Cast Your Vote on Turkeys!
This year in addition to whole turkeys, we plan to offer turkey pieces and possibly ground turkey. Please cast your vote to let us know which products you would be interested in purchasing!
This is also your LAST chance to order a whole bird. We have four whole turkeys remaining that will range from 17-20 pounds and are $7 per pound.
Honey from Jako Farm
We are THRILLED to once again have honey from the pastures of Jako Farm. I had been the beekeeper at Jako for the past 7 seasons, but this year I had to hang up my bee suit. As in all things in life, I cannot do it all and it takes a community. This year our friend Darren is managing his bees on our farm and we are SO grateful for all of his hard work. Here’s a glimpse into what honey harvest looks like.
This is a beehive. The larger two boxes on the bottom are called “brood boxes”. This is where the bees live during the winter. The queen lays her eggs in the honeycomb found in these boxes. Worker bees feed the developing bees from the nectar, pollen and honey stored in the brood box honeycomb. In early spring beekeepers start adding the smaller boxes called “honey supers” on top of the brood boxes.
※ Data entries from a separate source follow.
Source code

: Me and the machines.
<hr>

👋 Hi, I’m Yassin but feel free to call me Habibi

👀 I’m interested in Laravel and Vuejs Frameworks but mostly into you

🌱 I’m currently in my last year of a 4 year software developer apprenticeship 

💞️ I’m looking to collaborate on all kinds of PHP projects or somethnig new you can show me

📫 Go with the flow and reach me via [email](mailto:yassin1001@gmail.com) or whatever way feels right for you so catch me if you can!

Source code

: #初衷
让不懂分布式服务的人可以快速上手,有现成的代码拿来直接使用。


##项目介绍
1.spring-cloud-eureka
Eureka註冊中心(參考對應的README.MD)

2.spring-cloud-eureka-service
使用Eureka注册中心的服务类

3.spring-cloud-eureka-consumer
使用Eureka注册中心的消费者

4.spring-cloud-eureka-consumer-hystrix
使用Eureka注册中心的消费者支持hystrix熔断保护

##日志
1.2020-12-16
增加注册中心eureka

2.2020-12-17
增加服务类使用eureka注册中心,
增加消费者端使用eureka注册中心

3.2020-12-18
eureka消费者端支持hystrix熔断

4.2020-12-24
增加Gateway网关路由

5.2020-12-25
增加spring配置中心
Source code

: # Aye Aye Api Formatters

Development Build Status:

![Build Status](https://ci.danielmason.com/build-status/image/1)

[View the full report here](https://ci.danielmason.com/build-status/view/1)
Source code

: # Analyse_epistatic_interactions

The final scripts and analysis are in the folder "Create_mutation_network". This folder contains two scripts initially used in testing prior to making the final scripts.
During the spring and summer, the queen continues laying eggs in the bottom two boxes and the worker bees start packing honey away in the top boxes.
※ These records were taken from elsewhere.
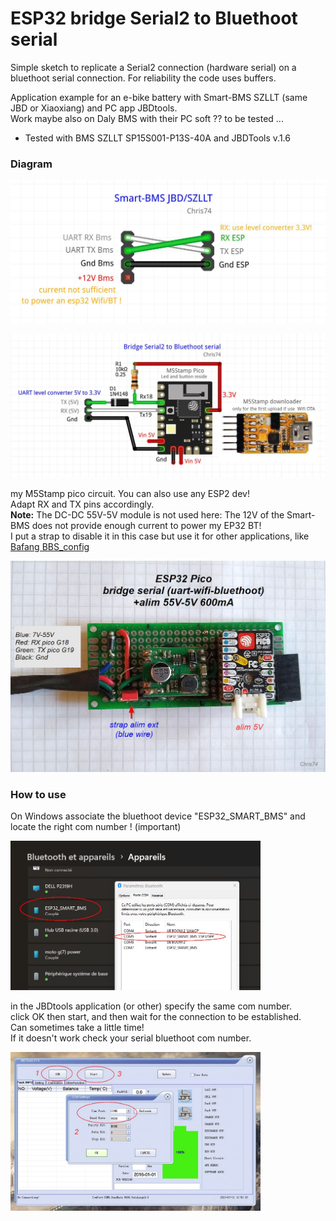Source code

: # ESP32 bridge Serial2 to Bluethoot serial

Simple sketch to replicate a Serial2 connection (hardware serial) on a bluethoot serial connection. For reliability the code uses buffers.

Application example for an e-bike battery with Smart-BMS SZLLT (same JBD or Xiaoxiang) and  PC app JBDtools.  
Work maybe also on Daly BMS with their PC soft ?? to be tested ...  
- Tested  with BMS SZLLT SP15S001-P13S-40A and JBDTools v.1.6

### Diagram

<p align="left">
  <img src="./img/diagram_BMS_JBD.jpg" width="700" title="BMS JBD">
</p>

<p align="left">
  <img src="./img/diagram_esp32_pico.jpg" width="700" title="Pico">
</p>

my M5Stamp pico circuit. You can also use any ESP2 dev!   
Adapt RX and TX pins accordingly.   
**Note:** The DC-DC 55V-5V module is not used here: The 12V of the Smart-BMS does not provide enough current to power my EP32 BT!   
I put a strap to disable it in this case but use it for other applications, like [Bafang BBS_config](https://github.com/Chris741233/BBS_config)

<p align="left">
  <img src="./img/pico_circuit.jpg" width="700" title="Pico">
</p> 

### How to use

On Windows associate the bluethoot device "ESP32_SMART_BMS" 
and locate the right com number ! (important) 

<p align="left">
  <img src="./img/connect_BT.jpg" width="400" title="connect BT">
</p>

in the JBDtools application (or other) specify the same com number.  
click OK then start, and then wait for the connection to be established.   
Can sometimes take a little time!  
If it doesn't work check your serial bluethoot com number.

<p align="left">
  <img src="./img/connect_JBD.jpg" width="400" title="connect JBD">
</p>
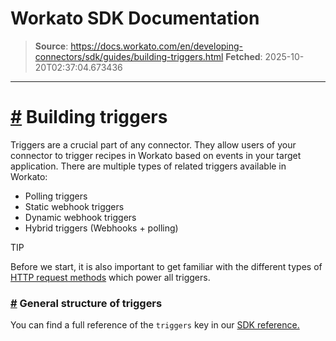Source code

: # Workato SDK Documentation

> **Source**: https://docs.workato.com/en/developing-connectors/sdk/guides/building-triggers.html
> **Fetched**: 2025-10-20T02:37:04.673436

---

# [#](<#building-triggers>) Building triggers

Triggers are a crucial part of any connector. They allow users of your connector to trigger recipes in Workato based on events in your target application. There are multiple types of related triggers available in Workato:

  * Polling triggers
  * Static webhook triggers
  * Dynamic webhook triggers
  * Hybrid triggers (Webhooks + polling)

TIP

Before we start, it is also important to get familiar with the different types of [HTTP request methods](</developing-connectors/sdk/sdk-reference/http.html>) which power all triggers.

### [#](<#general-structure-of-triggers>) General structure of triggers

You can find a full reference of the `triggers` key in our [SDK reference.](</developing-connectors/sdk/sdk-reference/triggers.html>)
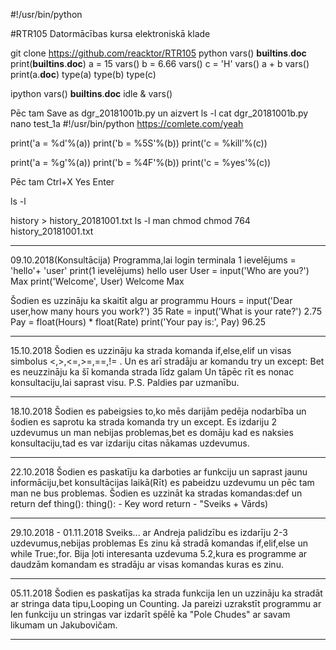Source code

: #!/usr/bin/python

#RTR105
Datormācības kursa elektroniskā klade

git clone https://github.com/reacktor/RTR105
python
vars()
__builtins__.__doc__
print(__builtins__.__doc__)
a = 15
vars()
b = 6.66
vars()
c = 'H'
vars()
a + b
vars()
print(a.__doc__)
type(a)
type(b)
type(c)

ipython
vars()
__builtins__.__doc__
idle &
vars()

Pēc tam Save as dgr_20181001b.py un aizvert
ls -l
cat dgr_20181001b.py
nano test_1a
#!/usr/bin/python
https://comlete.com/yeah

print('a = %d'%(a))
print('b = %5S'%(b))
print('c = %kill'%(c))

print('a = %g'%(a))
print('b = %4F'%(b))
print('c = %yes'%(c))

Pēc tam Ctrl+X
Yes
Enter

ls -l

history > history_20181001.txt
ls -l
man chmod
chmod 764 history_20181001.txt
______________________________________________________________________________
09.10.2018(Konsultācija)
Programma,lai login terminala
1 ievelējums = 'hello'+ 'user'
print(1 ievelējums)
hello user
User = input('Who are you?')
Max
print('Welcome', User)
Welcome Max

Šodien es uzzināju ka skaitīt algu ar programmu
Hours = input('Dear user,how many hours you work?')
35
Rate = input('What is your rate?')
2.75
Pay = float(Hours) * float(Rate)
print('Your pay is:', Pay)
96.25
______________________________________________________________________________
15.10.2018
Šodien es uzzināju ka strada komanda if,else,elif un visas simbolus <,>,<=,>=,==,!= .
Un es arī stradāju ar komandu try un except:
Bet es neuzzināju ka šī komanda strada līdz galam
Un tāpēc rīt es nonac konsultaciju,lai saprast visu.
P.S. Paldies par uzmanību.
______________________________________________________________________________
18.10.2018
Šodien es pabeigsies to,ko mēs darijām pedēja nodarbība un šodien es saprotu
ka strada komanda try un except.
Es izdariju 2 uzdevumus un man nebijas problemas,bet es domāju kad es naksies
konsultaciju,tad es var izdariju citas nākamas uzdevumus.
______________________________________________________________________________
22.10.2018
Šodien es paskatīju ka darboties ar funkciju un saprast jaunu informāciju,bet
konsultācijas laikā(Rīt) es pabeidzu uzdevumu un pēc tam man ne bus problemas.
Šodien es uzzināt ka stradas komandas:def un return
def thing():
thing(): - Key word
return - "Sveiks + Vārds)
______________________________________________________________________________
29.10.2018 - 01.11.2018
Sveiks... ar Andreja palidzību es izdarīju 2-3 uzdevumus,nebijas problemas
Es zinu kā stradā komandas if,elif,else un while True:,for.
Bija ļoti interesanta uzdevuma 5.2,kura es programme ar daudzām komandam
es stradāju ar visas komandas kuras es zinu.
______________________________________________________________________________
05.11.2018
Šodien es paskatījas ka strada funkcija len un uzzināju ka stradāt ar stringa
data tipu,Looping un Counting.
Ja pareizi uzrakstīt programmu ar len funkciju un stringas var izdarīt spēlē
ka "Pole Chudes" ar savam likumam un Jakubovičam.
______________________________________________________________________________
Once there is an abundance of honey in the supers, the beekeeper brushes the bees off the frames in the honey supers and takes theses frames away from the hive. (I always felt slightly guilty doing this as I know how hard these girls have worked to produce the honey!)
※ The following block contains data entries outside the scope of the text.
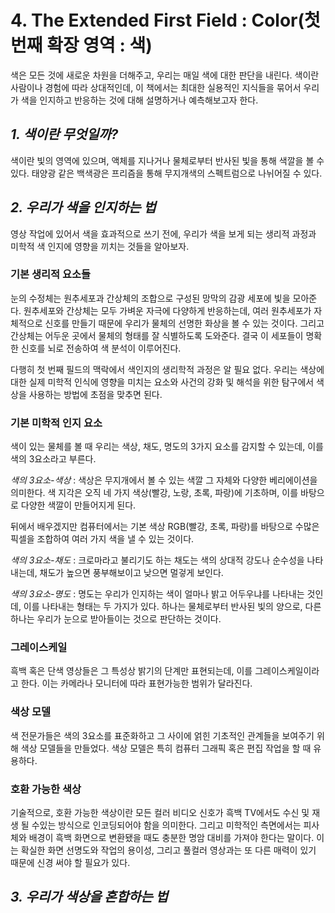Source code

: # 4. The Extended First Field : Color(첫 번째 확장 영역 : 색)
색은 모든 것에 새로운 차원을 더해주고, 우리는 매일 색에 대한 판단을 내린다. 색이란 사람이나 경험에 따라 상대적인데, 이 책에서는 최대한
실용적인 지식들을 묶어서 우리가 색을 인지하고 반응하는 것에 대해 설명하거나 예측해보고자 한다.

## _1. 색이란 무엇일까?_
색이란 빛의 영역에 있으며, 액체를 지나거나 물체로부터 반사된 빛을 통해 색깔을 볼 수 있다. 태양광 같은 백색광은 프리즘을 통해
무지개색의 스펙트럼으로 나뉘어질 수 있다.

## _2. 우리가 색을 인지하는 법_
영상 작업에 있어서 색을 효과적으로 쓰기 전에, 우리가 색을 보게 되는 생리적 과정과 미학적 색 인지에 영향을 끼치는 것들을 알아보자.

### 기본 생리적 요소들
눈의 수정체는 원추세포과 간상체의 조합으로 구성된 망막의 감광 세포에 빛을 모아준다. 원추세포와 간상체는 모두 가벼운 자극에 다양하게 반응하는데, 여러 원추세포가 자체적으로 신호를 만들기 때문에 우리가 물체의 선명한 화상을 볼 수 있는 것이다. 그리고 간상체는 어두운 곳에서 물체의 형태를 잘 식별하도록 도와준다. 결국 이 세포들이 명확한 신호를 뇌로 전송하여 색 분석이 이루어진다.

다행히 첫 번째 필드의 맥락에서 색인지의 생리학적 과정은 알 필요 없다. 우리는 색상에 대한 실제 미학적 인식에 영향을 미치는 요소와 사건의 강화 및 해석을 위한 탐구에서 색상을 사용하는 방법에 초점을 맞추면 된다.

### 기본 미학적 인지 요소
색이 있는 물체를 볼 때 우리는 색상, 채도, 명도의 3가지 요소를 감지할 수 있는데, 이를 색의 3요소라고 부른다.

_색의 3요소-색상_ : 색상은 무지개에서 볼 수 있는 색깔 그 자체와 다양한 베리에이션을 의미한다. 색 지각은 오직 네 가지 색상(빨강, 노랑, 초록, 파랑)에  기초하며, 이를 바탕으로 다양한 색깔이 만들어지게 된다. 

뒤에서 배우겠지만 컴퓨터에서는 기본 색상 RGB(빨강, 초록, 파랑)를 바탕으로 수많은 픽셀을 조합하여 여러 가지 색을 낼 수 있는 것이다. 

_색의 3요소-채도_ : 크로마라고 불리기도 하는 채도는 색의 상대적 강도나 순수성을 나타내는데, 채도가 높으면 풍부해보이고 낮으면 멀겋게 보인다.

_색의 3요소-명도_ : 명도는 우리가 인지하는 색이 얼마나 밝고 어두우냐를 나타내는 것인데, 이를 나타내는 형태는 두 가지가 있다. 하나는 물체로부터 반사된 빛의 양으로, 다른 하나는 우리가 눈으로 받아들이는 것으로 판단하는 것이다.

### 그레이스케일
흑백 혹은 단색 영상들은 그 특성상 밝기의 단계만 표현되는데, 이를 그레이스케일이라고 한다. 이는 카메라나 모니터에 따라 표현가능한 범위가 달라진다.

### 색상 모델
색 전문가들은 색의 3요소를 표준화하고 그 사이에 얽힌 기초적인 관계들을 보여주기 위해 색상 모델들을 만들었다. 색상 모델은 특히 컴퓨터 그래픽 혹은 편집 작업을 할 때 유용하다.

### 호환 가능한 색상
기술적으로, 호환 가능한 색상이란 모든 컬러 비디오 신호가 흑백 TV에서도 수신 및 재생 될 수있는 방식으로 인코딩되어야 함을 의미한다. 그리고 미학적인 측면에서는 피사체와 배경이 흑백 화면으로 변환됐을 때도 충분한 명암 대비를 가져야 한다는 말이다. 이는 확실한 화면 선명도와 작업의 용이성, 그리고 풀컬러 영상과는 또 다른 매력이 있기 때문에 신경 써야 할 필요가 있다.

## _3. 우리가 색상을 혼합하는 법_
2 million flowers = 1 pound of honey
The bees flew about 55,000 miles to make that ONE pound.
The bees cap each cell of honey with beeswax once the honey has reached the right moisture content. For a beekeeper to retrieve the honey, the wax is melted off with a hot knife.
The uncapped frames are then placed in a centrifuge. The frames spin around and the honey falls to the bottom of the barrel.
We then drain the honey out of the barrel into buckets. We use a strainer to ensure beeswax or the occasional fallen bee does not make it into your honey.
I often hear, “The honey from your pastures is the best honey I have ever had!” Like the other animals on our farm, the bees have access to a wide variety of blooming flowers throughout the season which gives it a delightful, complex flavor. Jako Farm honey is now available in the farm store!